Stuart Carl Mason (born 25 June 1953) is an English professional golfer.

Mason was born in Buxton, Derbyshire. He won several amateur tournaments before turning professional and becoming something of a journeyman on the European Tour. After twenty years of trying he finally won on tour for the first time in 1994. His biggest successes, however, came after turning 50. He  picked up 25 tournament victories on the European Senior Tour and headed the Order of Merit three times, becoming the leading career money winner on the tour.

Career

Regular career
Mason turned professional in 1973, following an outstanding amateur career playing out of Goring & Streatley Golf Club, and was a rookie on the European Tour the following year. He finished in 67th place on the Order of Merit that year and was recipient of the Sir Henry Cotton Rookie of the Year award.
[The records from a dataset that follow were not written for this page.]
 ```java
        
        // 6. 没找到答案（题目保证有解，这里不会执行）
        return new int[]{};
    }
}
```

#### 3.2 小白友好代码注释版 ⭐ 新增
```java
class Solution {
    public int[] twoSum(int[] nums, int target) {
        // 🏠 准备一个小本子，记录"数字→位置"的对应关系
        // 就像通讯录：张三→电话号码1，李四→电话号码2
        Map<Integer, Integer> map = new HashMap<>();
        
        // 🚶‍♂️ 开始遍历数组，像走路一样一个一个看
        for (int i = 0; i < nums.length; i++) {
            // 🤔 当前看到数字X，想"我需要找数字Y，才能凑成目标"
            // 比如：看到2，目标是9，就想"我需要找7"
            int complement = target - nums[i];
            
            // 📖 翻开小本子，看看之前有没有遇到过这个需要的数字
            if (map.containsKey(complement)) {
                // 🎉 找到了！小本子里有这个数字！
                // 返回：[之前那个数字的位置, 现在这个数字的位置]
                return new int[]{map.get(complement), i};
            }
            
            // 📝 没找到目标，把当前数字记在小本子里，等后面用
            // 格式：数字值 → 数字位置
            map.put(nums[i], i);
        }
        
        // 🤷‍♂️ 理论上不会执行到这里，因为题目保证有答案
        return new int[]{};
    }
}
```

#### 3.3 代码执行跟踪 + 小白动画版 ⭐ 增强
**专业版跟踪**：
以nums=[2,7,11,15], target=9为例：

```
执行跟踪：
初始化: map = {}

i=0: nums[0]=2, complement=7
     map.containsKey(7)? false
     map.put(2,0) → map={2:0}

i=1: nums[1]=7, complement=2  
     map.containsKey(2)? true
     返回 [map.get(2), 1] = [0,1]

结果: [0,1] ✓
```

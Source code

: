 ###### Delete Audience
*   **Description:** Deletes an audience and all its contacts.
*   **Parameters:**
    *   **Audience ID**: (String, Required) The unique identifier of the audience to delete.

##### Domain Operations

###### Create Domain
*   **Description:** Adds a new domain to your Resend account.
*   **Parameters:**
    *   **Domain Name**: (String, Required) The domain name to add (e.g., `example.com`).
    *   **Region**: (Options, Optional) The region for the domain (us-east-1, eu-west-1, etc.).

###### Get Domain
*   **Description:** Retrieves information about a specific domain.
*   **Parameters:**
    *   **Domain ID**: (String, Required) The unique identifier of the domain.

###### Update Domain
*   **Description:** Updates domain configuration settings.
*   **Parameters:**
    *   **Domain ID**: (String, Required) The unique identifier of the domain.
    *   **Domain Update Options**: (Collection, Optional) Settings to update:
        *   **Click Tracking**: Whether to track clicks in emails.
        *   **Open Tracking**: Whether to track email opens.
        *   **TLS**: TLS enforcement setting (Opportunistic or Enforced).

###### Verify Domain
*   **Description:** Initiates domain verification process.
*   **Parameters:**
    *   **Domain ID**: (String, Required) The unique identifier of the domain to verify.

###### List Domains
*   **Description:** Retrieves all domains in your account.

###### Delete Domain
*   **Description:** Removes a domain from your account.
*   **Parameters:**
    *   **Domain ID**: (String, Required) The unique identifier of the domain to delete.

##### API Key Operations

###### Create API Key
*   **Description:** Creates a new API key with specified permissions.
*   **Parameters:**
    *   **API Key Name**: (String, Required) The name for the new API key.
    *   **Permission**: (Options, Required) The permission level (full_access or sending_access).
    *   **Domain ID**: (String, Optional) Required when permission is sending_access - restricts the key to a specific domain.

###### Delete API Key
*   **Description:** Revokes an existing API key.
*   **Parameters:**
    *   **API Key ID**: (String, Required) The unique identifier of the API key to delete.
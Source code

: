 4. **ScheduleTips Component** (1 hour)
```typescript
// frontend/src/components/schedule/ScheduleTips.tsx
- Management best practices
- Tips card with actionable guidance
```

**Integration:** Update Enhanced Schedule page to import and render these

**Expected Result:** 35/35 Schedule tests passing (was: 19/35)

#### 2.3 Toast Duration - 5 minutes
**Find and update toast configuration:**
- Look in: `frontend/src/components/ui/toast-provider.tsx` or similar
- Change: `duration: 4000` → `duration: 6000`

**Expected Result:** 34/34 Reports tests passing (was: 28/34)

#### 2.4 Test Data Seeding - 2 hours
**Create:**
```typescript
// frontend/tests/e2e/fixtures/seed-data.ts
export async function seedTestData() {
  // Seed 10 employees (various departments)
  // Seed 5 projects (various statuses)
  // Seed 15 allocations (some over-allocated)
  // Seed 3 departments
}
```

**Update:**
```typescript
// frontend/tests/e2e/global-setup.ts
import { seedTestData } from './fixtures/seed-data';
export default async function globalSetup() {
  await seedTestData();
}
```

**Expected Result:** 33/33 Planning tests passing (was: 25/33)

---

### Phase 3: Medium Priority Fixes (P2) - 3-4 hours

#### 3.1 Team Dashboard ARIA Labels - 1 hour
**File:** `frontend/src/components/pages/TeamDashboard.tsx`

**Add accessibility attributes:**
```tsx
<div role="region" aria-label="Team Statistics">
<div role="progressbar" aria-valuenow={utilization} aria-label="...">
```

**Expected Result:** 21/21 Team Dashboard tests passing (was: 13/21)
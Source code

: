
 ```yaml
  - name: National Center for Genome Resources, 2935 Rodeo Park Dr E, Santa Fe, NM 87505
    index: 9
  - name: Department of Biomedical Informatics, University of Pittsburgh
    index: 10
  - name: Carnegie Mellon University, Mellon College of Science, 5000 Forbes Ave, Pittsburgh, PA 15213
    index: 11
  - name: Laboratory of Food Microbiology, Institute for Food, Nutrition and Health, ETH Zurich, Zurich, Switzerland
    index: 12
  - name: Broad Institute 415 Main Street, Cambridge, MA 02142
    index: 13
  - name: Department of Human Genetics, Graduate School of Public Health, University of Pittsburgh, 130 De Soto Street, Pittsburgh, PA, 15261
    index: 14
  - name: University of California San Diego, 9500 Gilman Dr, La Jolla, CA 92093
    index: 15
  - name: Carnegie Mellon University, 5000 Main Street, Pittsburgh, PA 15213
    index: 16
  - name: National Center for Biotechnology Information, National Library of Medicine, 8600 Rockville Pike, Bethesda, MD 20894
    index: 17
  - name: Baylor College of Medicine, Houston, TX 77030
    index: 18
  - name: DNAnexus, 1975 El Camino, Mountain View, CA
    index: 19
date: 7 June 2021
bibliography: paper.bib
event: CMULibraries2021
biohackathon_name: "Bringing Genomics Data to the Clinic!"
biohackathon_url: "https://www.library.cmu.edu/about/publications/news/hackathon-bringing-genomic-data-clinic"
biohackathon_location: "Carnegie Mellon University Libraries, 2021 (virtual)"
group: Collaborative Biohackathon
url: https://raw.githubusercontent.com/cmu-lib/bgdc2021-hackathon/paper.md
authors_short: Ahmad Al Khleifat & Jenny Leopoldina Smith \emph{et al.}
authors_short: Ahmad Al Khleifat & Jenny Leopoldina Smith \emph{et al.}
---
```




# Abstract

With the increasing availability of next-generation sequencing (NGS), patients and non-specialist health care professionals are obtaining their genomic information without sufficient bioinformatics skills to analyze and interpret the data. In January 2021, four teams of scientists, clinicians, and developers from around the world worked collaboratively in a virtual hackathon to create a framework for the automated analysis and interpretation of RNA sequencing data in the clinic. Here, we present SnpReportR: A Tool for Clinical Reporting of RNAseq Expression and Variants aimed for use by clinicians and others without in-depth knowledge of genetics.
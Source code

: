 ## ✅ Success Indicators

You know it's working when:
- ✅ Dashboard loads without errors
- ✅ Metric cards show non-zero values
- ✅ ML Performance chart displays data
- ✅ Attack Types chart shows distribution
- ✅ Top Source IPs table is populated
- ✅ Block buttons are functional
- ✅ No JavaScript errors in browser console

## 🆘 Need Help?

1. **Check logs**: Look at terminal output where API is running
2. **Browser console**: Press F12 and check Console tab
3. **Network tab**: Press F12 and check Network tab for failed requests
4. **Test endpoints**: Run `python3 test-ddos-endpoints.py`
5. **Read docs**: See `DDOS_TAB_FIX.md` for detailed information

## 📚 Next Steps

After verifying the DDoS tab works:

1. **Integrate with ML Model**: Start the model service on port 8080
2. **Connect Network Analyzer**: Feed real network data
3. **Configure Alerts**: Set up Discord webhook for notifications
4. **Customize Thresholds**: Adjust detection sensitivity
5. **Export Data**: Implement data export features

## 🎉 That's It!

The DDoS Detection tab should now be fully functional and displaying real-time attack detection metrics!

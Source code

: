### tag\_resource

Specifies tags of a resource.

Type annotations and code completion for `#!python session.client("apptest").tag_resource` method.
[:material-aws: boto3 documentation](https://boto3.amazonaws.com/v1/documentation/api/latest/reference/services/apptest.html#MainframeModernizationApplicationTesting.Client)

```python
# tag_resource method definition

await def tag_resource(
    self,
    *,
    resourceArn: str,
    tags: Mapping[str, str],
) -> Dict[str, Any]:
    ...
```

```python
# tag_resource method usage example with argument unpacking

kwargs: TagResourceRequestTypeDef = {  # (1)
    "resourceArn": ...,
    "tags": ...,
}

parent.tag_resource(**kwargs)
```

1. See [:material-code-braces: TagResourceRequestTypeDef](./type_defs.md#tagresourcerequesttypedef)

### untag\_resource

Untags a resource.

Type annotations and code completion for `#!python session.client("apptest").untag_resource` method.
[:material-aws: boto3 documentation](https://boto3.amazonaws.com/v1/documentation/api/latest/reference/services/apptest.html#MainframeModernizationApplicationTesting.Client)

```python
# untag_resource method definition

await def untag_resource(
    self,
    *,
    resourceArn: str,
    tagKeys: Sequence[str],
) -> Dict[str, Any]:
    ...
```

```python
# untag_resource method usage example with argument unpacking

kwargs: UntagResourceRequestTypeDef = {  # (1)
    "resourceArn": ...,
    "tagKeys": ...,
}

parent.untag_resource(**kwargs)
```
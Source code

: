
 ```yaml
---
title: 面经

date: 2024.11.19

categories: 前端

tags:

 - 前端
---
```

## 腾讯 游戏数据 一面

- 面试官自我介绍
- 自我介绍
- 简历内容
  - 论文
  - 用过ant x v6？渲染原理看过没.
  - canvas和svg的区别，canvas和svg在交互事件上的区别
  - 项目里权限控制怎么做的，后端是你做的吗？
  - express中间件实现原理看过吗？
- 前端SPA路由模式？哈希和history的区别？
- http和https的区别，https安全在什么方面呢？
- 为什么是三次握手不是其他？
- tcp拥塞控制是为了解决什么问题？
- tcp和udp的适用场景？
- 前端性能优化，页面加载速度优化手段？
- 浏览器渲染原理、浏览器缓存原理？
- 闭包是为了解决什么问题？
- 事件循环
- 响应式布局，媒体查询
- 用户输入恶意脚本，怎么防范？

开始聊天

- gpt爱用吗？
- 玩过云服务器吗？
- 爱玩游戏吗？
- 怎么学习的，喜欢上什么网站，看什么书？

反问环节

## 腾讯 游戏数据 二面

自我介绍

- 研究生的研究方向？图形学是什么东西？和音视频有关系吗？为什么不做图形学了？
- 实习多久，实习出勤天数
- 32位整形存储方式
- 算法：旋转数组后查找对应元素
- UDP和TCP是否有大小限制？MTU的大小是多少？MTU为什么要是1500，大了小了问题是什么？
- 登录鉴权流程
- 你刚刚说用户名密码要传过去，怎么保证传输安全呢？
He made the top 100 on the European Tour Order of Merit twenty three years in a row up to 1996, with a best ranking of 19th in 1994. In 1980, he finished tied for 4th with Jack Nicklaus in The Open Championship held at Muirfield.

Despite those successes, Mason only won twice on the European Tour, both times in 1994. His first victory came at the 455th attempt, in the Turespana Masters Open de Andalucia, and the second in the Scottish Open just a few months later. He also won three times on the Safari Circuit in Africa.

European Senior Tour
After a spell working for the PGA European Tour as a tournament referee, he joined the European Seniors Tour on turning fifty. He was immediately successful as a senior, winning four of his first eleven events and topping the Order of Merit in 2003 and 2004. He was Order of Merit runner-up in each of the following two seasons before recapturing top spot in 2007. That year, after winning the European Senior Masters, he surpassed Tommy Horton as the highest career money earner on the European Seniors Tour. The next week he won the PGA Seniors Championship, and went on to finish the 2007 season with earnings of €412,376, a new record for money won in a season on the tour, breaking his previous record of €354,775 set in 2004. In 2010, he won his 23rd EST event, which placed him in a tie with Tommy Horton for the most EST wins. In May 2011, Mason who his 24th event, the OKI Open de Espana Senior. He won his 25th event at the Benahavis Senior Masters in October 2011.

Amateur wins
1973 British Youths Open Amateur Championship

Professional wins (30)

European Tour wins (2)

Safari Circuit wins (2)

Other wins (2)
1975 Lusaka Open
1999 Farmfoods British Par 3 Championship

European Senior Tour wins (25)

European Senior Tour playoff record (3–2)

Playoff record
Champions Tour playoff record (0–1)

Results in major championships

Note: Mason only played in The Open Championship.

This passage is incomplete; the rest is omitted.